Philadelphia voters struck a blow against snarled streets in Center City on Tuesday, approving the creation of a new class of law officer dedicated to traffic enforcement.
Voters also approved three other proposed City Charter amendments: to use gender-neutral language for City Council and its members; make permanent the Office of Immigrant Affairs, created by executive order in 2016; and urge the state legislature to raise the minimum wage to $15 an hour.
All the questions were approved overwhelmingly.
The traffic-related ballot question asked voters to amend the charter to create “public safety officers.” Unlike police, they would not be armed or have arrest powers, but would be able to direct traffic and have authority to issue some citations.
City officials have said they will need to work out many details of the new officers with legislation and regulation.
Philadelphia’s traffic has steadily worsened over the last decade, with a boom in e-commerce deliveries, a growing population, and ride-share vehicles.
Traffic-oriented public safety officers are deployed in several cities, including New York, which provided a template for backers in Philadelphia, led by Council President Darrell L. Clarke.
Opponents have raised questions about the cost of the program and asked whether it is wise to put unarmed people in fraught situations.
Many voters also expressed uncertainty.
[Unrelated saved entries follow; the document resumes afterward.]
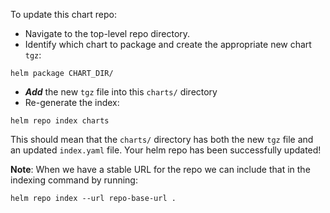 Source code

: To update this chart repo:

- Navigate to the top-level repo directory.
- Identify which chart to package and create the appropriate new chart `tgz`: 

```shell script
helm package CHART_DIR/
```

- **_Add_** the new `tgz` file into this `charts/` directory
- Re-generate the index:

```shell script
helm repo index charts
```

This should mean that the `charts/` directory has both the new `tgz` file and an updated `index.yaml`
file. Your helm repo has been successfully updated! 

**Note**: When we have a stable URL for the repo we can include that in the indexing command
by running:
```shell script
helm repo index --url repo-base-url .
```
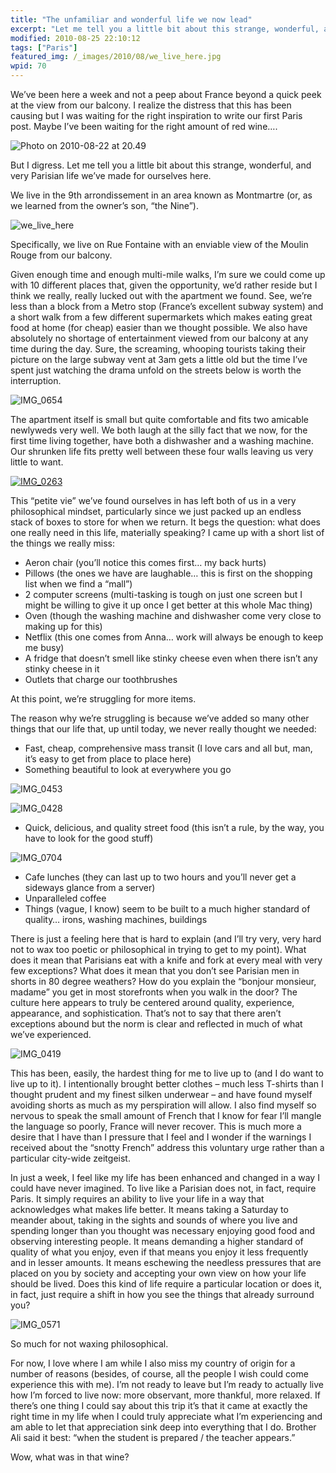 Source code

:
 ```yaml
---
title: "The unfamiliar and wonderful life we now lead"
excerpt: "Let me tell you a little bit about this strange, wonderful, and very Parisian life we’ve made for ourselves here. We live in the 9th arrondissement in an area known as Montmartre (or, as we learned from the owner’s son, “the Nine”)."
modified: 2010-08-25 22:10:12
tags: ["Paris"]
featured_img: /_images/2010/08/we_live_here.jpg
wpid: 70
---
```



We’ve been here a week and not a peep about France beyond a quick peek at the view from our balcony. I realize the distress that this has been causing but I was waiting for the right inspiration to write our first Paris post. Maybe I’ve been waiting for the right amount of red wine….

![](/_images/2010/08/Photo-on-2010-08-22-at-20.49.jpg "Photo on 2010-08-22 at 20.49")

But I digress. Let me tell you a little bit about this strange, wonderful, and very Parisian life we’ve made for ourselves here.

We live in the 9th arrondissement in an area known as Montmartre (or, as we learned from the owner’s son, “the Nine”).

![](/_images/2010/08/we_live_here.jpg "we_live_here")

Specifically, we live on Rue Fontaine with an enviable view of the Moulin Rouge from our balcony.

Given enough time and enough multi-mile walks, I’m sure we could come up with 10 different places that, given the opportunity, we’d rather reside but I think we really, really lucked out with the apartment we found. See, we’re less than a block from a Metro stop (France’s excellent subway system) and a short walk from a few different supermarkets which makes eating great food at home (for cheap) easier than we thought possible. We also have absolutely no shortage of entertainment viewed from our balcony at any time during the day. Sure, the screaming, whooping tourists taking their picture on the large subway vent at 3am gets a little old but the time I’ve spent just watching the drama unfold on the streets below is worth the interruption.

![](/_images/2010/08/IMG_0654.jpg "IMG_0654")

The apartment itself is small but quite comfortable and fits two amicable newlyweds very well. We both laugh at the silly fact that we now, for the first time living together, have both a dishwasher and a washing machine. Our shrunken life fits pretty well between these four walls leaving us very little to want.

[![](/_images/2010/08/IMG_0263.jpg "IMG_0263")](/_images/2010/08/IMG_0263.jpg)

This “petite vie” we’ve found ourselves in has left both of us in a very philosophical mindset, particularly since we just packed up an endless stack of boxes to store for when we return. It begs the question: what does one really need in this life, materially speaking? I came up with a short list of the things we really miss:

- Aeron chair (you’ll notice this comes first… my back hurts)
- Pillows (the ones we have are laughable… this is first on the shopping list when we find a “mall”)
- 2 computer screens (multi-tasking is tough on just one screen but I might be willing to give it up once I get better at this whole Mac thing)
- Oven (though the washing machine and dishwasher come very close to making up for this)
- Netflix (this one comes from Anna… work will always be enough to keep me busy)
- A fridge that doesn’t smell like stinky cheese even when there isn’t any stinky cheese in it
- Outlets that charge our toothbrushes

At this point, we’re struggling for more items.

The reason why we’re struggling is because we’ve added so many other things that our life that, up until today, we never really thought we needed:

- Fast, cheap, comprehensive mass transit (I love cars and all but, man, it’s easy to get from place to place here)
- Something beautiful to look at everywhere you go

![](/_images/2010/08/IMG_0453.jpg "IMG_0453")

![](/_images/2010/08/IMG_0428.jpg "IMG_0428")

- Quick, delicious, and quality street food (this isn’t a rule, by the way, you have to look for the good stuff)

![](/_images/2010/08/IMG_0704.jpg "IMG_0704")

- Cafe lunches (they can last up to two hours and you’ll never get a sideways glance from a server)
- Unparalleled coffee
- Things (vague, I know) seem to be built to a much higher standard of quality… irons, washing machines, buildings

There is just a feeling here that is hard to explain (and I’ll try very, very hard not to wax too poetic or philosophical in trying to get to my point). What does it mean that Parisians eat with a knife and fork at every meal with very few exceptions? What does it mean that you don’t see Parisian men in shorts in 80 degree weathers? How do you explain the “bonjour monsieur, madame” you get in most storefronts when you walk in the door? The culture here appears to truly be centered around quality, experience, appearance, and sophistication. That’s not to say that there aren’t exceptions abound but the norm is clear and reflected in much of what we’ve experienced.

![](/_images/2010/08/IMG_0419.jpg "IMG_0419")

This has been, easily, the hardest thing for me to live up to (and I do want to live up to it). I intentionally brought better clothes – much less T-shirts than I thought prudent and my finest silken underwear – and have found myself avoiding shorts as much as my perspiration will allow. I also find myself so nervous to speak the small amount of French that I know for fear I’ll mangle the language so poorly, France will never recover. This is much more a desire that I have than I pressure that I feel and I wonder if the warnings I received about the “snotty French” address this voluntary urge rather than a particular city-wide zeitgeist.

In just a week, I feel like my life has been enhanced and changed in a way I could have never imagined. To live like a Parisian does not, in fact, require Paris. It simply requires an ability to live your life in a way that acknowledges what makes life better. It means taking a Saturday to meander about, taking in the sights and sounds of where you live and spending longer than you thought was necessary enjoying good food and observing interesting people. It means demanding a higher standard of quality of what you enjoy, even if that means you enjoy it less frequently and in lesser amounts. It means eschewing the needless pressures that are placed on you by society and accepting your own view on how your life should be lived. Does this kind of life require a particular location or does it, in fact, just require a shift in how you see the things that already surround you?

![](/_images/2010/08/IMG_0571.jpg "IMG_0571")

So much for not waxing philosophical.

For now, I love where I am while I also miss my country of origin for a number of reasons (besides, of course, all the people I wish could come experience this with me). I’m not ready to leave but I’m ready to actually live how I’m forced to live now: more observant, more thankful, more relaxed. If there’s one thing I could say about this trip it’s that it came at exactly the right time in my life when I could truly appreciate what I’m experiencing and am able to let that appreciation sink deep into everything that I do. Brother Ali said it best: “when the student is prepared / the teacher appears.”

Wow, what was in that wine?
Those who voted yes and those who voted no both said they didn’t really know the implications. “It seems like we should have more help, but I’m not sure,” said Alexis Drain, 25, a University of Delaware graduate student who lives in Fishtown.
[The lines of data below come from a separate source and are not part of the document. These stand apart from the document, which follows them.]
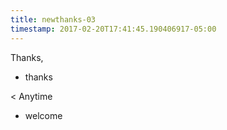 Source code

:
 ```yaml
---
title: newthanks-03
timestamp: 2017-02-20T17:41:45.190406917-05:00
---
```


Thanks,
* thanks

< Anytime
* welcome
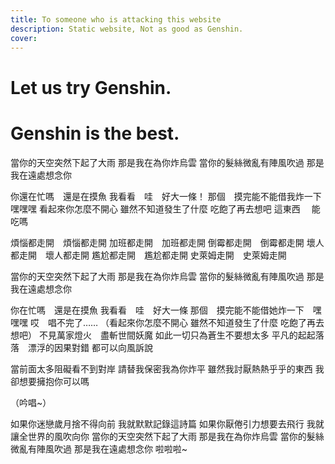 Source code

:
 ```yaml
---
title: To someone who is attacking this website
description: Static website, Not as good as Genshin.
cover: 
---
```


# Let us try Genshin.
# Genshin is the best.
當你的天空突然下起了大雨
那是我在為你炸烏雲
當你的髮絲微亂有陣風吹過
那是我在遠處想念你

你還在忙嗎　還是在摸魚
我看看　哇　好大一條！
那個　摸完能不能借我炸一下　嘿嘿嘿
看起來你怎麼不開心
雖然不知道發生了什麼
吃飽了再去想吧
這東西 　能吃嗎

煩惱都走開　煩惱都走開
加班都走開　加班都走開
倒霉都走開　倒霉都走開
壞人都走開　壞人都走開
尷尬都走開　尷尬都走開
史萊姆走開　史萊姆走開

當你的天空突然下起了大雨
那是我在為你炸烏雲
當你的髮絲微亂有陣風吹過
那是我在遠處想念你

你在忙嗎　還是在摸魚
我看看　哇　好大一條
那個　摸完能不能借她炸一下　嘿嘿嘿
哎　唱不完了……
（看起來你怎麼不開心
雖然不知道發生了什麼
吃飽了再去想吧）
不見萬家燈火　盡斬世間妖魔
如此一切只為蒼生不要想太多
平凡的起起落落　漂浮的因果對錯
都可以向風訴說

當前面太多阻礙看不到對岸
請替我保密我為你炸平
雖然我討厭熱熱乎乎的東西
我卻想要擁抱你可以嗎

（吟唱~）

如果你迷戀歲月捨不得向前
我就默默記錄這詩篇
如果你厭倦引力想要去飛行
我就讓全世界的風吹向你
當你的天空突然下起了大雨
那是我在為你炸烏雲
當你的髮絲微亂有陣風吹過
那是我在遠處想念你
啦啦啦~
Stephen Rafferty, 30, an architect in West Philadelphia, thought a new traffic force would come to no good end. “I know how car-centric this city is," he said. "It seems like they would probably just ticket pedestrians and bikers.”
The city’s police union was against the measure, saying it violates state law reserving traffic enforcement for police officers. It vowed to file a complaint with the state labor board.